- _Task details_
The answer should be a number alone: the count of lines in the listing below that include "Check".

- _Given data_

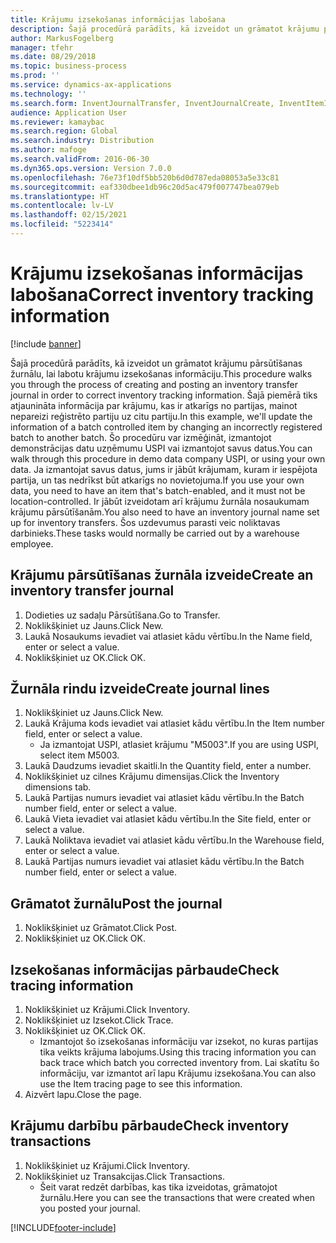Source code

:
```yaml
---
title: Krājumu izsekošanas informācijas labošana
description: Šajā procedūrā parādīts, kā izveidot un grāmatot krājumu pārsūtīšanas žurnālu, lai labotu krājumu izsekošanas informāciju.
author: MarkusFogelberg
manager: tfehr
ms.date: 08/29/2018
ms.topic: business-process
ms.prod: ''
ms.service: dynamics-ax-applications
ms.technology: ''
ms.search.form: InventJournalTransfer, InventJournalCreate, InventItemIdLookupSimple, InventBatchIdLookup, InventLocationIdLookup, InventDimTracking, InventTrans
audience: Application User
ms.reviewer: kamaybac
ms.search.region: Global
ms.search.industry: Distribution
ms.author: mafoge
ms.search.validFrom: 2016-06-30
ms.dyn365.ops.version: Version 7.0.0
ms.openlocfilehash: 76e73f10df5bb520b6d0d787eda08053a5e33c81
ms.sourcegitcommit: eaf330dbee1db96c20d5ac479f007747bea079eb
ms.translationtype: HT
ms.contentlocale: lv-LV
ms.lasthandoff: 02/15/2021
ms.locfileid: "5223414"
---
```

# <a name="correct-inventory-tracking-information"></a><span data-ttu-id="6b742-103">Krājumu izsekošanas informācijas labošana</span><span class="sxs-lookup"><span data-stu-id="6b742-103">Correct inventory tracking information</span></span>

[!include [banner](../../includes/banner.md)]

<span data-ttu-id="6b742-104">Šajā procedūrā parādīts, kā izveidot un grāmatot krājumu pārsūtīšanas žurnālu, lai labotu krājumu izsekošanas informāciju.</span><span class="sxs-lookup"><span data-stu-id="6b742-104">This procedure walks you through the process of creating and posting an inventory transfer journal in order to correct inventory tracking information.</span></span> <span data-ttu-id="6b742-105">Šajā piemērā tiks atjaunināta informācija par krājumu, kas ir atkarīgs no partijas, mainot nepareizi reģistrēto partiju uz citu partiju.</span><span class="sxs-lookup"><span data-stu-id="6b742-105">In this example, we'll update the information of a batch controlled item by changing an incorrectly registered batch to another batch.</span></span> <span data-ttu-id="6b742-106">Šo procedūru var izmēģināt, izmantojot demonstrācijas datu uzņēmumu USPI vai izmantojot savus datus.</span><span class="sxs-lookup"><span data-stu-id="6b742-106">You can walk through this procedure in demo data company USPI, or using your own data.</span></span> <span data-ttu-id="6b742-107">Ja izmantojat savus datus, jums ir jābūt krājumam, kuram ir iespējota partija, un tas nedrīkst būt atkarīgs no novietojuma.</span><span class="sxs-lookup"><span data-stu-id="6b742-107">If you use your own data, you need to have an item that's batch-enabled, and it must not be location-controlled.</span></span> <span data-ttu-id="6b742-108">Ir jābūt izveidotam arī krājumu žurnāla nosaukumam krājumu pārsūtīšanām.</span><span class="sxs-lookup"><span data-stu-id="6b742-108">You also need to have an inventory journal name set up for inventory transfers.</span></span> <span data-ttu-id="6b742-109">Šos uzdevumus parasti veic noliktavas darbinieks.</span><span class="sxs-lookup"><span data-stu-id="6b742-109">These tasks would normally be carried out by a warehouse employee.</span></span>


## <a name="create-an-inventory-transfer-journal"></a><span data-ttu-id="6b742-110">Krājumu pārsūtīšanas žurnāla izveide</span><span class="sxs-lookup"><span data-stu-id="6b742-110">Create an inventory transfer journal</span></span>
1. <span data-ttu-id="6b742-111">Dodieties uz sadaļu Pārsūtīšana.</span><span class="sxs-lookup"><span data-stu-id="6b742-111">Go to Transfer.</span></span>
2. <span data-ttu-id="6b742-112">Noklikšķiniet uz Jauns.</span><span class="sxs-lookup"><span data-stu-id="6b742-112">Click New.</span></span>
3. <span data-ttu-id="6b742-113">Laukā Nosaukums ievadiet vai atlasiet kādu vērtību.</span><span class="sxs-lookup"><span data-stu-id="6b742-113">In the Name field, enter or select a value.</span></span>
4. <span data-ttu-id="6b742-114">Noklikšķiniet uz OK.</span><span class="sxs-lookup"><span data-stu-id="6b742-114">Click OK.</span></span>

## <a name="create-journal-lines"></a><span data-ttu-id="6b742-115">Žurnāla rindu izveide</span><span class="sxs-lookup"><span data-stu-id="6b742-115">Create journal lines</span></span>
1. <span data-ttu-id="6b742-116">Noklikšķiniet uz Jauns.</span><span class="sxs-lookup"><span data-stu-id="6b742-116">Click New.</span></span>
2. <span data-ttu-id="6b742-117">Laukā Krājuma kods ievadiet vai atlasiet kādu vērtību.</span><span class="sxs-lookup"><span data-stu-id="6b742-117">In the Item number field, enter or select a value.</span></span>
    * <span data-ttu-id="6b742-118">Ja izmantojat USPI, atlasiet krājumu "M5003".</span><span class="sxs-lookup"><span data-stu-id="6b742-118">If you are using USPI, select item M5003.</span></span>  
3. <span data-ttu-id="6b742-119">Laukā Daudzums ievadiet skaitli.</span><span class="sxs-lookup"><span data-stu-id="6b742-119">In the Quantity field, enter a number.</span></span>
4. <span data-ttu-id="6b742-120">Noklikšķiniet uz cilnes Krājumu dimensijas.</span><span class="sxs-lookup"><span data-stu-id="6b742-120">Click the Inventory dimensions tab.</span></span>
5. <span data-ttu-id="6b742-121">Laukā Partijas numurs ievadiet vai atlasiet kādu vērtību.</span><span class="sxs-lookup"><span data-stu-id="6b742-121">In the Batch number field, enter or select a value.</span></span>
6. <span data-ttu-id="6b742-122">Laukā Vieta ievadiet vai atlasiet kādu vērtību.</span><span class="sxs-lookup"><span data-stu-id="6b742-122">In the Site field, enter or select a value.</span></span>
7. <span data-ttu-id="6b742-123">Laukā Noliktava ievadiet vai atlasiet kādu vērtību.</span><span class="sxs-lookup"><span data-stu-id="6b742-123">In the Warehouse field, enter or select a value.</span></span>
8. <span data-ttu-id="6b742-124">Laukā Partijas numurs ievadiet vai atlasiet kādu vērtību.</span><span class="sxs-lookup"><span data-stu-id="6b742-124">In the Batch number field, enter or select a value.</span></span>

## <a name="post-the-journal"></a><span data-ttu-id="6b742-125">Grāmatot žurnālu</span><span class="sxs-lookup"><span data-stu-id="6b742-125">Post the journal</span></span>
1. <span data-ttu-id="6b742-126">Noklikšķiniet uz Grāmatot.</span><span class="sxs-lookup"><span data-stu-id="6b742-126">Click Post.</span></span>
2. <span data-ttu-id="6b742-127">Noklikšķiniet uz OK.</span><span class="sxs-lookup"><span data-stu-id="6b742-127">Click OK.</span></span>

## <a name="check-tracing-information"></a><span data-ttu-id="6b742-128">Izsekošanas informācijas pārbaude</span><span class="sxs-lookup"><span data-stu-id="6b742-128">Check tracing information</span></span>
1. <span data-ttu-id="6b742-129">Noklikšķiniet uz Krājumi.</span><span class="sxs-lookup"><span data-stu-id="6b742-129">Click Inventory.</span></span>
2. <span data-ttu-id="6b742-130">Noklikšķiniet uz Izsekot.</span><span class="sxs-lookup"><span data-stu-id="6b742-130">Click Trace.</span></span>
3. <span data-ttu-id="6b742-131">Noklikšķiniet uz OK.</span><span class="sxs-lookup"><span data-stu-id="6b742-131">Click OK.</span></span>
    * <span data-ttu-id="6b742-132">Izmantojot šo izsekošanas informāciju var izsekot, no kuras partijas tika veikts krājuma labojums.</span><span class="sxs-lookup"><span data-stu-id="6b742-132">Using this tracing information you can back trace which batch you corrected inventory from.</span></span>  <span data-ttu-id="6b742-133">Lai skatītu šo informāciju, var izmantot arī lapu Krājumu izsekošana.</span><span class="sxs-lookup"><span data-stu-id="6b742-133">You can also use the Item tracing page to see this information.</span></span>  
4. <span data-ttu-id="6b742-134">Aizvērt lapu.</span><span class="sxs-lookup"><span data-stu-id="6b742-134">Close the page.</span></span>

## <a name="check-inventory-transactions"></a><span data-ttu-id="6b742-135">Krājumu darbību pārbaude</span><span class="sxs-lookup"><span data-stu-id="6b742-135">Check inventory transactions</span></span>
1. <span data-ttu-id="6b742-136">Noklikšķiniet uz Krājumi.</span><span class="sxs-lookup"><span data-stu-id="6b742-136">Click Inventory.</span></span>
2. <span data-ttu-id="6b742-137">Noklikšķiniet uz Transakcijas.</span><span class="sxs-lookup"><span data-stu-id="6b742-137">Click Transactions.</span></span>
    * <span data-ttu-id="6b742-138">Šeit varat redzēt darbības, kas tika izveidotas, grāmatojot žurnālu.</span><span class="sxs-lookup"><span data-stu-id="6b742-138">Here you can see the transactions that were created when you posted your journal.</span></span>   



[!INCLUDE[footer-include](../../../includes/footer-banner.md)]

- _Answer for this exercise_
2